Exercise goal: Using the material below, state how many of its lines contain the string "önlemek", with no other words.

### Source data ###

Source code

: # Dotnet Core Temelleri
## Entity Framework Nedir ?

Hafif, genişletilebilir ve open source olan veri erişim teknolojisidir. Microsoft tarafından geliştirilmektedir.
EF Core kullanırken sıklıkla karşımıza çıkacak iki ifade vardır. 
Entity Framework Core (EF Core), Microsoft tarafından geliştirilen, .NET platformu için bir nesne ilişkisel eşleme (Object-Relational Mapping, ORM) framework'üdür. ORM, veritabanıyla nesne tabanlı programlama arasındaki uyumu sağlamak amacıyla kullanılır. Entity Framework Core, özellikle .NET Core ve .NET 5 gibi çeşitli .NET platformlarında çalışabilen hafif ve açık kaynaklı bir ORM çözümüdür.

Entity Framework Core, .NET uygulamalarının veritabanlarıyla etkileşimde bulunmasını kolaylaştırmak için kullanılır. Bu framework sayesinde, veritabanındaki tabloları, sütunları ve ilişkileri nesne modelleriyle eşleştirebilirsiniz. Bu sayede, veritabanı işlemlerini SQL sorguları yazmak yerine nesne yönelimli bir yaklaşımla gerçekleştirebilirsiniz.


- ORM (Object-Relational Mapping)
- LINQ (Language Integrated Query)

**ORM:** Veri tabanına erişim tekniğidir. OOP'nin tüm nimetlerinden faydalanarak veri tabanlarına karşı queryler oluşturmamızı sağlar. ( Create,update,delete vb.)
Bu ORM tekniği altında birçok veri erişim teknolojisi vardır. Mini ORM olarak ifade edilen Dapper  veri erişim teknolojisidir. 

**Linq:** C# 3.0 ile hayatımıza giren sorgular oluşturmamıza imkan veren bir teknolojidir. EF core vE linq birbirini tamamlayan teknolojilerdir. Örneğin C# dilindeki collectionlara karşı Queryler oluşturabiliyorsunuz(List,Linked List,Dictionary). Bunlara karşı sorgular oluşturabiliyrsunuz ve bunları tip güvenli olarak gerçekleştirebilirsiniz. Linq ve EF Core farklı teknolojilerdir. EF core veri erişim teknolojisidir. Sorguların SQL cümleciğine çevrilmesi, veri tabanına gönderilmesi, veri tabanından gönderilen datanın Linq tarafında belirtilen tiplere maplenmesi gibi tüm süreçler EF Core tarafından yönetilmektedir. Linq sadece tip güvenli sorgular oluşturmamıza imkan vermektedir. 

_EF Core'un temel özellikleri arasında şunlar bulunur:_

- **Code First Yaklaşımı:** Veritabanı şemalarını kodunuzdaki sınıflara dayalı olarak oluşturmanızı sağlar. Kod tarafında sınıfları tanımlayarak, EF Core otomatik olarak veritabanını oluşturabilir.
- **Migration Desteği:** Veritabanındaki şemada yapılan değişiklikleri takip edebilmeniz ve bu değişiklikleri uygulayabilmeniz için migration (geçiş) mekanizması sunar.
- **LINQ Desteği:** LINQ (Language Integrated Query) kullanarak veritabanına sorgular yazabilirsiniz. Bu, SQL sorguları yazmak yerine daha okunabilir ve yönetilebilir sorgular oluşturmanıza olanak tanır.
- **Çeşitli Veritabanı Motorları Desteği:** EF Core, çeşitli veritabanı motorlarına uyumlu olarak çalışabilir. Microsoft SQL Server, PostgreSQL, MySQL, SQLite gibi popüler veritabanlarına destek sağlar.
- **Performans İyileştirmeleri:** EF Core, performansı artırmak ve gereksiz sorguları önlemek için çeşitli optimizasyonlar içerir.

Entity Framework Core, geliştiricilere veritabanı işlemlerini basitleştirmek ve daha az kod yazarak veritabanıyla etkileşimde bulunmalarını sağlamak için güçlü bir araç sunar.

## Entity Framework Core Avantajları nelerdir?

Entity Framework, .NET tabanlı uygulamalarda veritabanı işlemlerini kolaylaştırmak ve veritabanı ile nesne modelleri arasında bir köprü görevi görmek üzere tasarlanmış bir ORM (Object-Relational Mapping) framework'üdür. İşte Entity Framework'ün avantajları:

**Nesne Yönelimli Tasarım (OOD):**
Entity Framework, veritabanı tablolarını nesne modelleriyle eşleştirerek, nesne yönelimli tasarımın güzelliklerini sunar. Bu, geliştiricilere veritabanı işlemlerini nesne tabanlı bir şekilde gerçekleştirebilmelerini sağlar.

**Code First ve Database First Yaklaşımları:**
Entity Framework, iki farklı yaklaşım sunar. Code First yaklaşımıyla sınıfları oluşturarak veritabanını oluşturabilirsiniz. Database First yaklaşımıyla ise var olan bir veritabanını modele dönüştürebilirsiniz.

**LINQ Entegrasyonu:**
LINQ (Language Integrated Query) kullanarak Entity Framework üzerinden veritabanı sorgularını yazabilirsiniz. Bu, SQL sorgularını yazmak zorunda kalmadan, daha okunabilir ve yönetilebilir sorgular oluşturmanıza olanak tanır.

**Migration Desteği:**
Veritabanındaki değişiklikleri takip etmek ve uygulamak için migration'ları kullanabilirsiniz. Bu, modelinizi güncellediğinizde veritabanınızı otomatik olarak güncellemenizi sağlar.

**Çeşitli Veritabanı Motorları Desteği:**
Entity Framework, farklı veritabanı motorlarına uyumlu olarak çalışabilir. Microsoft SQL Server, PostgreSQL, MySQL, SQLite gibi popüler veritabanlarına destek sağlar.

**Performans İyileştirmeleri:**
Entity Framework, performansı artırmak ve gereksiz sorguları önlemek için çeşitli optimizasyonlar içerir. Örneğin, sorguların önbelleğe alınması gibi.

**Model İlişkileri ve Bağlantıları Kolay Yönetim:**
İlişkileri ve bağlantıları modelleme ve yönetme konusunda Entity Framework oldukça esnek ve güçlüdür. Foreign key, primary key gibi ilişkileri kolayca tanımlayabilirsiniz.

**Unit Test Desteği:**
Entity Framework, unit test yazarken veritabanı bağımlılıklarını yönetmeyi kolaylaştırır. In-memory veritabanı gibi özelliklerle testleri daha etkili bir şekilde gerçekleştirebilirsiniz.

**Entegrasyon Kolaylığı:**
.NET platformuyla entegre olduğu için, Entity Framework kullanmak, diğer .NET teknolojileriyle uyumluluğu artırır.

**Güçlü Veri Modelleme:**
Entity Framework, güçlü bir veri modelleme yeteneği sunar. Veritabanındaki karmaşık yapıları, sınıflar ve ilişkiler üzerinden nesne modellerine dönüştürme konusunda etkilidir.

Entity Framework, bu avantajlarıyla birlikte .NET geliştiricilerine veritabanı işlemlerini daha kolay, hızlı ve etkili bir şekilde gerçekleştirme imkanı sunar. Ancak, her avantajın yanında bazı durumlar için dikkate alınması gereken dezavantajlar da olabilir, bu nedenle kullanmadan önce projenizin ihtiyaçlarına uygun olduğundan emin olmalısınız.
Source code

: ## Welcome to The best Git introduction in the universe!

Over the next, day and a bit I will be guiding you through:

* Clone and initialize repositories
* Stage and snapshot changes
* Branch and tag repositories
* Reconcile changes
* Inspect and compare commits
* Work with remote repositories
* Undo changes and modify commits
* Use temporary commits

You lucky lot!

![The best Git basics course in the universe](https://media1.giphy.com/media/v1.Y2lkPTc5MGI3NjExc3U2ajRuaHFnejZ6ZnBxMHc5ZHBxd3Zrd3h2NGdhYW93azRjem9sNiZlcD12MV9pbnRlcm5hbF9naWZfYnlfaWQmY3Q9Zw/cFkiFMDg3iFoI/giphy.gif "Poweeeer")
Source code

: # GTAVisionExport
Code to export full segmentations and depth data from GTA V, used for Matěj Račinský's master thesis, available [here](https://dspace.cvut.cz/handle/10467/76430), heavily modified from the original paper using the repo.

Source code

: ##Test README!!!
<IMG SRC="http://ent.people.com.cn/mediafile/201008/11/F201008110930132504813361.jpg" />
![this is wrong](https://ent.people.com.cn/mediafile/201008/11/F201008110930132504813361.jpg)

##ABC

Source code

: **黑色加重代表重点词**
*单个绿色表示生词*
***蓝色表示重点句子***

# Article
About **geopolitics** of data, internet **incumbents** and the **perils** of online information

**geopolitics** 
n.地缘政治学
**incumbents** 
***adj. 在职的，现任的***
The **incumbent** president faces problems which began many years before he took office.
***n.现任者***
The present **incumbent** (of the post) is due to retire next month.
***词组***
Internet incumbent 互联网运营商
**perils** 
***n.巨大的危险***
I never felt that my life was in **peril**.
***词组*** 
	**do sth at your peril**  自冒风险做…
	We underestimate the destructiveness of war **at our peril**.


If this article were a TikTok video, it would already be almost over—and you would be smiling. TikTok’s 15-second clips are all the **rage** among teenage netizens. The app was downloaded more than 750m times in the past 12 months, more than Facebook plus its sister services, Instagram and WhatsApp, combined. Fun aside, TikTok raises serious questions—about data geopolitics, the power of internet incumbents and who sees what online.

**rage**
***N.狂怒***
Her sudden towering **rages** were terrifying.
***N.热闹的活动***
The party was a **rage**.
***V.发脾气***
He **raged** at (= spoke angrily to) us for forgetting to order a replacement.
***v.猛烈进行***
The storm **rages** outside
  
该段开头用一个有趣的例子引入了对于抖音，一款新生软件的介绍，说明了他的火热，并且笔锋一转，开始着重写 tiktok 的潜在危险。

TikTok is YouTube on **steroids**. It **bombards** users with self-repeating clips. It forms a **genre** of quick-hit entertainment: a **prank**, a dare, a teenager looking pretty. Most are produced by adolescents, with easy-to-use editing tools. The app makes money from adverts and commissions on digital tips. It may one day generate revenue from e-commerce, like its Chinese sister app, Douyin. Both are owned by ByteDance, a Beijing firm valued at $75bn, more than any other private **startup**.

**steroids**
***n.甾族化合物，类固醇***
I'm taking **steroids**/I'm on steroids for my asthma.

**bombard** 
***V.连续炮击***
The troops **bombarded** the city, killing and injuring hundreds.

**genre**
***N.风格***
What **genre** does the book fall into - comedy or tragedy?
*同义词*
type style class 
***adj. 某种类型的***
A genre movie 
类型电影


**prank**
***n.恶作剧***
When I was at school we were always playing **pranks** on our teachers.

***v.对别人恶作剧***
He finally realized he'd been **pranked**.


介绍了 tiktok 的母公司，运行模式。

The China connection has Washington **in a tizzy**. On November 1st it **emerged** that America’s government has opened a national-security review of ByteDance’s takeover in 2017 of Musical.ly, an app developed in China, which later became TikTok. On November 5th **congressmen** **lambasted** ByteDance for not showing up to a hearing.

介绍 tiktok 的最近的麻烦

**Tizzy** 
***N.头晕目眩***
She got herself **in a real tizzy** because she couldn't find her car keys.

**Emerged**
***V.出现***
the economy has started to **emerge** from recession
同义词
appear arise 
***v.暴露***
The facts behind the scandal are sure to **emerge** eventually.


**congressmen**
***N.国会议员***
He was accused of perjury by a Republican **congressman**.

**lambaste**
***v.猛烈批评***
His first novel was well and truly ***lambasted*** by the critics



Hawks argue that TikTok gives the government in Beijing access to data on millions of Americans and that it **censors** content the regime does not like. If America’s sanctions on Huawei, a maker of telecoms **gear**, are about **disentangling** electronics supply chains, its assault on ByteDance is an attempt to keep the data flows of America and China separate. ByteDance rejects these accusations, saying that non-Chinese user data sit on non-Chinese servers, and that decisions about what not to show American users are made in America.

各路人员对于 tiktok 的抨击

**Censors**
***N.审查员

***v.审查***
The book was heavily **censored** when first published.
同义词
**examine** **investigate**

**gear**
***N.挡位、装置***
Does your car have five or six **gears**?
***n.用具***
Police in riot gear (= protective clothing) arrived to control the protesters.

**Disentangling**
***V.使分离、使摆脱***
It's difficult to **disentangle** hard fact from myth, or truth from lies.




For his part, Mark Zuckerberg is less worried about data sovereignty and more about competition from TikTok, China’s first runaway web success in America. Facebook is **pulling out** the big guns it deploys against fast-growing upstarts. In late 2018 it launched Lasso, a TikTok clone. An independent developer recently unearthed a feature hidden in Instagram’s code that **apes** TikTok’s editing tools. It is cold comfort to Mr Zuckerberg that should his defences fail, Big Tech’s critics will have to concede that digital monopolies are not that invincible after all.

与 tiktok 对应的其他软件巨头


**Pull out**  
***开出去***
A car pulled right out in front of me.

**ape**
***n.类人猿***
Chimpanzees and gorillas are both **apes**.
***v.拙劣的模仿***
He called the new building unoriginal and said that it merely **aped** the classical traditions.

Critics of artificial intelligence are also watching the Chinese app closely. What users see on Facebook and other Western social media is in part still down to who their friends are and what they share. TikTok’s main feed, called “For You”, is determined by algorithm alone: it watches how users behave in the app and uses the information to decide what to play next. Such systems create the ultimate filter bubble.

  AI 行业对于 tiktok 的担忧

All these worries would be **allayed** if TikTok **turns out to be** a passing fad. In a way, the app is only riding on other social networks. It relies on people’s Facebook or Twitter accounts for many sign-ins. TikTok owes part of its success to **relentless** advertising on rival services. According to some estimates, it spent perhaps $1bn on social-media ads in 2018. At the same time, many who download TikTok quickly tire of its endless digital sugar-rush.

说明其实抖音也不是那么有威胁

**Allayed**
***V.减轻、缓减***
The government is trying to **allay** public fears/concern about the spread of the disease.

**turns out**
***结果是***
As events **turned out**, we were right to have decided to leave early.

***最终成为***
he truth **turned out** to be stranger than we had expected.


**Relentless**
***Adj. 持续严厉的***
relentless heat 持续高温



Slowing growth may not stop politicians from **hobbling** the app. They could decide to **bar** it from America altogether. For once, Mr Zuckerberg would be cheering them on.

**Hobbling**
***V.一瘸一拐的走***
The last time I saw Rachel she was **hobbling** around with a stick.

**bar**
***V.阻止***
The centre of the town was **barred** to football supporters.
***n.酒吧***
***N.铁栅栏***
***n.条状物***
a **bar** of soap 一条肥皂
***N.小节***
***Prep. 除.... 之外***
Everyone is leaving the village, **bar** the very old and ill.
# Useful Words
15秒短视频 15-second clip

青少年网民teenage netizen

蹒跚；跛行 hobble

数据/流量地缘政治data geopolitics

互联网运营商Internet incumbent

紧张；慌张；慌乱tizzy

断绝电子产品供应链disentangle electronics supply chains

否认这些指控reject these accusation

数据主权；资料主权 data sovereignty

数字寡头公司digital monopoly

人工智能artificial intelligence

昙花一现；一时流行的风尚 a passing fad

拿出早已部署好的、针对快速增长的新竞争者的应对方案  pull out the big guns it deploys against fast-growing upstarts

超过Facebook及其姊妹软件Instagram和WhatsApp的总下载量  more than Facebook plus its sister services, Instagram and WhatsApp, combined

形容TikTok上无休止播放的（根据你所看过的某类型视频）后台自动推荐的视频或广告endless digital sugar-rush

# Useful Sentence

###

Output of the exercise: 2